Task requirements »
Reproduce every record below exactly, with the pictures left out.

Saved entries
----------------
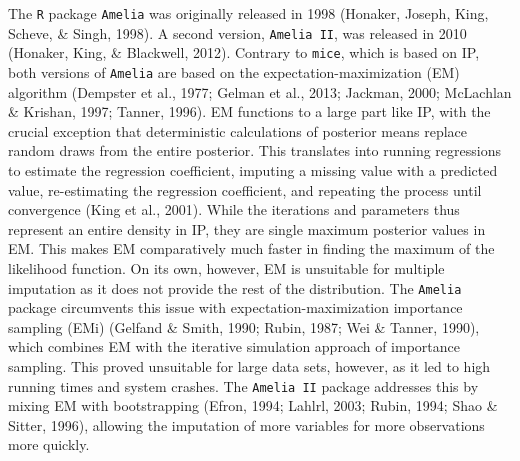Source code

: \documentclass[12pt,econ]{sources/authesis}
\begin{document}
The \texttt{R} package \texttt{Amelia} was originally released in 1998 (Honaker, Joseph, King, Scheve, \& Singh, 1998). A second version, \texttt{Amelia\ II}, was released in 2010 (Honaker, King, \& Blackwell, 2012). Contrary to \texttt{mice}, which is based on IP, both versions of \texttt{Amelia} are based on the expectation-maximization (EM) algorithm (Dempster et al., 1977; Gelman et al., 2013; Jackman, 2000; McLachlan \& Krishan, 1997; Tanner, 1996). EM functions to a large part like IP, with the crucial exception that deterministic calculations of posterior means replace random draws from the entire posterior. This translates into running regressions to estimate the regression coefficient, imputing a missing value with a predicted value, re-estimating the regression coefficient, and repeating the process until convergence (King et al., 2001). While the iterations and parameters thus represent an entire density in IP, they are single maximum posterior values in EM. This makes EM comparatively much faster in finding the maximum of the likelihood function. On its own, however, EM is unsuitable for multiple imputation as it does not provide the rest of the distribution. The \texttt{Amelia} package circumvents this issue with expectation-maximization importance sampling (EMi) (Gelfand \& Smith, 1990; Rubin, 1987; Wei \& Tanner, 1990), which combines EM with the iterative simulation approach of importance sampling. This proved unsuitable for large data sets, however, as it led to high running times and system crashes. The \texttt{Amelia\ II} package addresses this by mixing EM with bootstrapping (Efron, 1994; Lahlrl, 2003; Rubin, 1994; Shao \& Sitter, 1996), allowing the imputation of more variables for more observations more quickly.
\end{document}
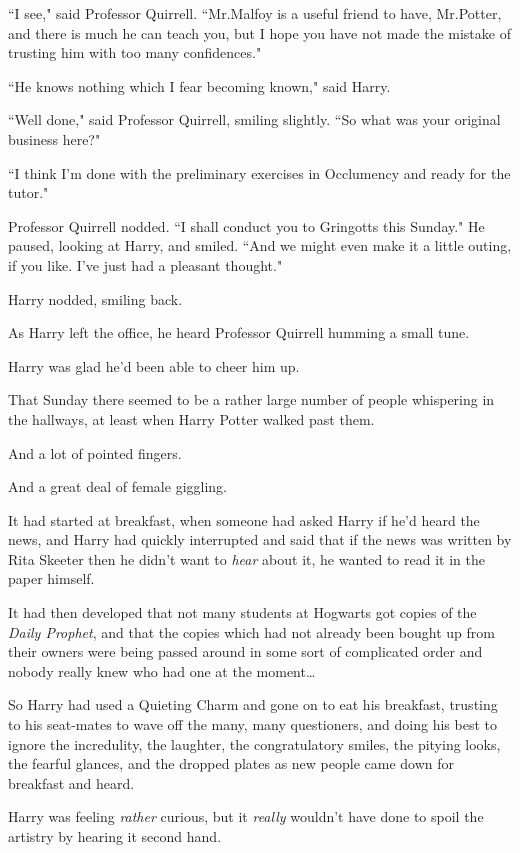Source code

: ``I see," said Professor Quirrell. ``Mr.\?Malfoy is a useful friend to have, Mr.\?Potter, and there is much he can teach you, but I hope you have not made the mistake of trusting him with too many confidences."

``He knows nothing which I fear becoming known," said Harry.

``Well done," said Professor Quirrell, smiling slightly. ``So what was your original business here?"

``I think I'm done with the preliminary exercises in Occlumency and ready for the tutor."

Professor Quirrell nodded. ``I shall conduct you to Gringotts this Sunday." He paused, looking at Harry, and smiled. ``And we might even make it a little outing, if you like. I've just had a pleasant thought."

Harry nodded, smiling back.

As Harry left the office, he heard Professor Quirrell humming a small tune.

Harry was glad he'd been able to cheer him up.

\later

That Sunday there seemed to be a rather large number of people whispering in the hallways, at least when Harry Potter walked past them.

And a lot of pointed fingers.

And a great deal of female giggling.

It had started at breakfast, when someone had asked Harry if he'd heard the news, and Harry had quickly interrupted and said that if the news was written by Rita Skeeter then he didn't want to \emph{hear} about it, he wanted to read it in the paper himself.

It had then developed that not many students at Hogwarts got copies of the \emph{Daily Prophet}, and that the copies which had not already been bought up from their owners were being passed around in some sort of complicated order and nobody really knew who had one at the moment{\ldots}

So Harry had used a Quieting Charm and gone on to eat his breakfast, trusting to his seat-mates to wave off the many, many questioners, and doing his best to ignore the incredulity, the laughter, the congratulatory smiles, the pitying looks, the fearful glances, and the dropped plates as new people came down for breakfast and heard.

Harry was feeling \emph{rather} curious, but it \emph{really} wouldn't have done to spoil the artistry by hearing it second hand.

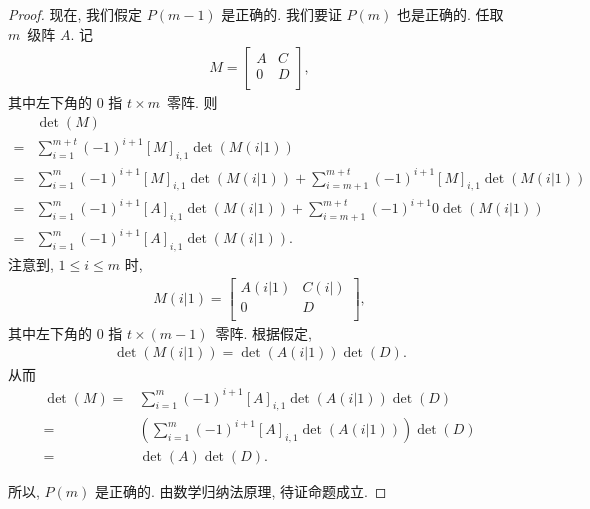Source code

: \begin{proof}
    现在, 我们假定 \(P(m-1)\) 是正确的.
    我们要证 \(P(m)\) 也是正确的.
    任取 \(m\)~级阵 \(A\).
    记
    \begin{align*}
        M = \begin{bmatrix}
                A & C \\
                0 & D \\
            \end{bmatrix},
    \end{align*}
    其中左下角的 \(0\) 指 \(t \times m\)~零阵.
    则
    \begin{align*}
             & \det {(M)}
        \\
        = {} & \sum_{i = 1}^{m+t}
        {(-1)^{i+1} [M]_{i,1} \det {(M(i|1))}}
        \\
        = {} & \sum_{i = 1}^{m}
        {(-1)^{i+1} [M]_{i,1} \det {(M(i|1))}}
        +
        \sum_{i = m+1}^{m+t}
        {(-1)^{i+1} [M]_{i,1} \det {(M(i|1))}}
        \\
        = {} & \sum_{i = 1}^{m}
        {(-1)^{i+1} [A]_{i,1} \det {(M(i|1))}}
        +
        \sum_{i = m+1}^{m+t}
        {(-1)^{i+1} 0 \det {(M(i|1))}}
        \\
        = {} & \sum_{i = 1}^{m}
        {(-1)^{i+1} [A]_{i,1} \det {(M(i|1))}}.
    \end{align*}
    注意到, \(1 \leq i \leq m\) 时,
    \begin{align*}
        M(i|1)
        = \begin{bmatrix}
              A(i|1) & C(i|) \\
              0      & D     \\
          \end{bmatrix},
    \end{align*}
    其中左下角的 \(0\) 指 \(t \times (m-1)\)~零阵.
    根据假定,
    \begin{align*}
        \det {(M(i|1))} = \det {(A(i|1))} \det {(D)}.
    \end{align*}
    从而
    \begin{align*}
        \det {(M)}
        = {} & \sum_{i = 1}^{m}
        {(-1)^{i+1} [A]_{i,1} \det {(A(i|1))} \det {(D)}}
        \\
        = {} & \left(\sum_{i = 1}^{m}
        {(-1)^{i+1} [A]_{i,1} \det {(A(i|1))}}\right)
        \det {(D)}
        \\
        = {} & \det {(A)} \det {(D)}.
    \end{align*}

    所以, \(P(m)\) 是正确的.
    由数学归纳法原理, 待证命题成立.
\end{proof}

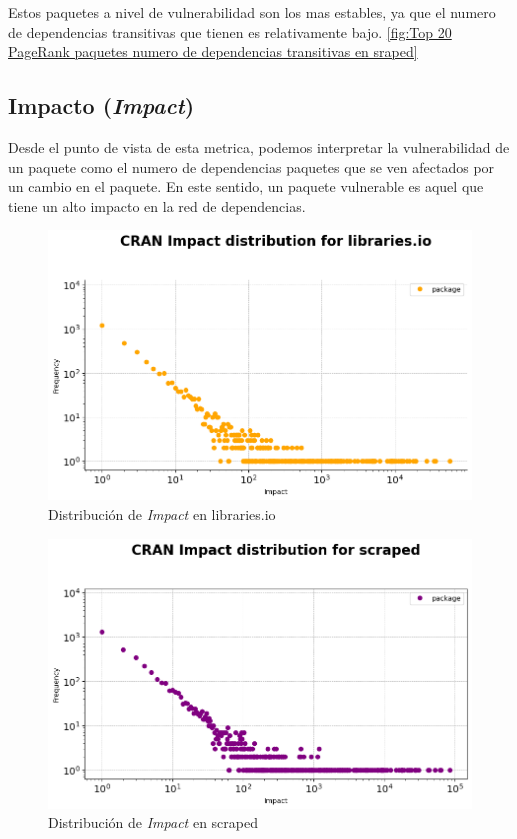 Estos paquetes a nivel de vulnerabilidad son los mas estables, ya que el numero de dependencias
transitivas que tienen es relativamente bajo. \ref{fig:Top 20 PageRank paquetes numero de dependencias transitivas en sraped}

\subsection{Impacto (\textit{Impact})}

Desde el punto de vista de esta metrica, podemos interpretar la vulnerabilidad de un paquete como el numero
de dependencias paquetes que se ven afectados por un cambio en el paquete. En este sentido, un paquete
vulnerable es aquel que tiene un alto impacto en la red de dependencias.

\begin{figure}[h!]
    \begin{center}
        \includegraphics[width=1\textwidth]{img/cran/impact_dist_libio.png}
        \caption{Distribución de \textit{Impact} en libraries.io}
        \label{fig:Distribución de Impact en libraries.io}
    \end{center}
\end{figure}

\begin{figure}[h!]
    \begin{center}
        \includegraphics[width=1\textwidth]{img/cran/impact_dist_scraped.png}
        \caption{Distribución de \textit{Impact} en scraped}
        \label{fig:Distribución de Impact en scraped}
    \end{center}
\end{figure}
----------------
Final answer »
Source code

: \documentclass[12pt,econ]{sources/authesis}
\begin{document}
The \texttt{R} package \texttt{Amelia} was originally released in 1998 (Honaker, Joseph, King, Scheve, \& Singh, 1998). A second version, \texttt{Amelia\ II}, was released in 2010 (Honaker, King, \& Blackwell, 2012). Contrary to \texttt{mice}, which is based on IP, both versions of \texttt{Amelia} are based on the expectation-maximization (EM) algorithm (Dempster et al., 1977; Gelman et al., 2013; Jackman, 2000; McLachlan \& Krishan, 1997; Tanner, 1996). EM functions to a large part like IP, with the crucial exception that deterministic calculations of posterior means replace random draws from the entire posterior. This translates into running regressions to estimate the regression coefficient, imputing a missing value with a predicted value, re-estimating the regression coefficient, and repeating the process until convergence (King et al., 2001). While the iterations and parameters thus represent an entire density in IP, they are single maximum posterior values in EM. This makes EM comparatively much faster in finding the maximum of the likelihood function. On its own, however, EM is unsuitable for multiple imputation as it does not provide the rest of the distribution. The \texttt{Amelia} package circumvents this issue with expectation-maximization importance sampling (EMi) (Gelfand \& Smith, 1990; Rubin, 1987; Wei \& Tanner, 1990), which combines EM with the iterative simulation approach of importance sampling. This proved unsuitable for large data sets, however, as it led to high running times and system crashes. The \texttt{Amelia\ II} package addresses this by mixing EM with bootstrapping (Efron, 1994; Lahlrl, 2003; Rubin, 1994; Shao \& Sitter, 1996), allowing the imputation of more variables for more observations more quickly.
\end{document}
Source code

: ``I see," said Professor Quirrell. ``Mr.\?Malfoy is a useful friend to have, Mr.\?Potter, and there is much he can teach you, but I hope you have not made the mistake of trusting him with too many confidences."

``He knows nothing which I fear becoming known," said Harry.

``Well done," said Professor Quirrell, smiling slightly. ``So what was your original business here?"

``I think I'm done with the preliminary exercises in Occlumency and ready for the tutor."

Professor Quirrell nodded. ``I shall conduct you to Gringotts this Sunday." He paused, looking at Harry, and smiled. ``And we might even make it a little outing, if you like. I've just had a pleasant thought."

Harry nodded, smiling back.

As Harry left the office, he heard Professor Quirrell humming a small tune.

Harry was glad he'd been able to cheer him up.

\later

That Sunday there seemed to be a rather large number of people whispering in the hallways, at least when Harry Potter walked past them.

And a lot of pointed fingers.

And a great deal of female giggling.

It had started at breakfast, when someone had asked Harry if he'd heard the news, and Harry had quickly interrupted and said that if the news was written by Rita Skeeter then he didn't want to \emph{hear} about it, he wanted to read it in the paper himself.

It had then developed that not many students at Hogwarts got copies of the \emph{Daily Prophet}, and that the copies which had not already been bought up from their owners were being passed around in some sort of complicated order and nobody really knew who had one at the moment{\ldots}

So Harry had used a Quieting Charm and gone on to eat his breakfast, trusting to his seat-mates to wave off the many, many questioners, and doing his best to ignore the incredulity, the laughter, the congratulatory smiles, the pitying looks, the fearful glances, and the dropped plates as new people came down for breakfast and heard.

Harry was feeling \emph{rather} curious, but it \emph{really} wouldn't have done to spoil the artistry by hearing it second hand.

Source code

: \begin{proof}
    现在, 我们假定 \(P(m-1)\) 是正确的.
    我们要证 \(P(m)\) 也是正确的.
    任取 \(m\)~级阵 \(A\).
    记
    \begin{align*}
        M = \begin{bmatrix}
                A & C \\
                0 & D \\
            \end{bmatrix},
    \end{align*}
    其中左下角的 \(0\) 指 \(t \times m\)~零阵.
    则
    \begin{align*}
             & \det {(M)}
        \\
        = {} & \sum_{i = 1}^{m+t}
        {(-1)^{i+1} [M]_{i,1} \det {(M(i|1))}}
        \\
        = {} & \sum_{i = 1}^{m}
        {(-1)^{i+1} [M]_{i,1} \det {(M(i|1))}}
        +
        \sum_{i = m+1}^{m+t}
        {(-1)^{i+1} [M]_{i,1} \det {(M(i|1))}}
        \\
        = {} & \sum_{i = 1}^{m}
        {(-1)^{i+1} [A]_{i,1} \det {(M(i|1))}}
        +
        \sum_{i = m+1}^{m+t}
        {(-1)^{i+1} 0 \det {(M(i|1))}}
        \\
        = {} & \sum_{i = 1}^{m}
        {(-1)^{i+1} [A]_{i,1} \det {(M(i|1))}}.
    \end{align*}
    注意到, \(1 \leq i \leq m\) 时,
    \begin{align*}
        M(i|1)
        = \begin{bmatrix}
              A(i|1) & C(i|) \\
              0      & D     \\
          \end{bmatrix},
    \end{align*}
    其中左下角的 \(0\) 指 \(t \times (m-1)\)~零阵.
    根据假定,
    \begin{align*}
        \det {(M(i|1))} = \det {(A(i|1))} \det {(D)}.
    \end{align*}
    从而
    \begin{align*}
        \det {(M)}
        = {} & \sum_{i = 1}^{m}
        {(-1)^{i+1} [A]_{i,1} \det {(A(i|1))} \det {(D)}}
        \\
        = {} & \left(\sum_{i = 1}^{m}
        {(-1)^{i+1} [A]_{i,1} \det {(A(i|1))}}\right)
        \det {(D)}
        \\
        = {} & \det {(A)} \det {(D)}.
    \end{align*}

    所以, \(P(m)\) 是正确的.
    由数学归纳法原理, 待证命题成立.
\end{proof}

 Estos paquetes a nivel de vulnerabilidad son los mas estables, ya que el numero de dependencias
transitivas que tienen es relativamente bajo. \ref{fig:Top 20 PageRank paquetes numero de dependencias transitivas en sraped}

\subsection{Impacto (\textit{Impact})}

Desde el punto de vista de esta metrica, podemos interpretar la vulnerabilidad de un paquete como el numero
de dependencias paquetes que se ven afectados por un cambio en el paquete. En este sentido, un paquete
vulnerable es aquel que tiene un alto impacto en la red de dependencias.

\begin{figure}[h!]
    \begin{center}
        \includegraphics[width=1\textwidth]{img/cran/impact_dist_libio.png}
        \caption{Distribución de \textit{Impact} en libraries.io}
        \label{fig:Distribución de Impact en libraries.io}
    \end{center}
\end{figure}

\begin{figure}[h!]
    \begin{center}
        \includegraphics[width=1\textwidth]{img/cran/impact_dist_scraped.png}
        \caption{Distribución de \textit{Impact} en scraped}
        \label{fig:Distribución de Impact en scraped}
    \end{center}
\end{figure}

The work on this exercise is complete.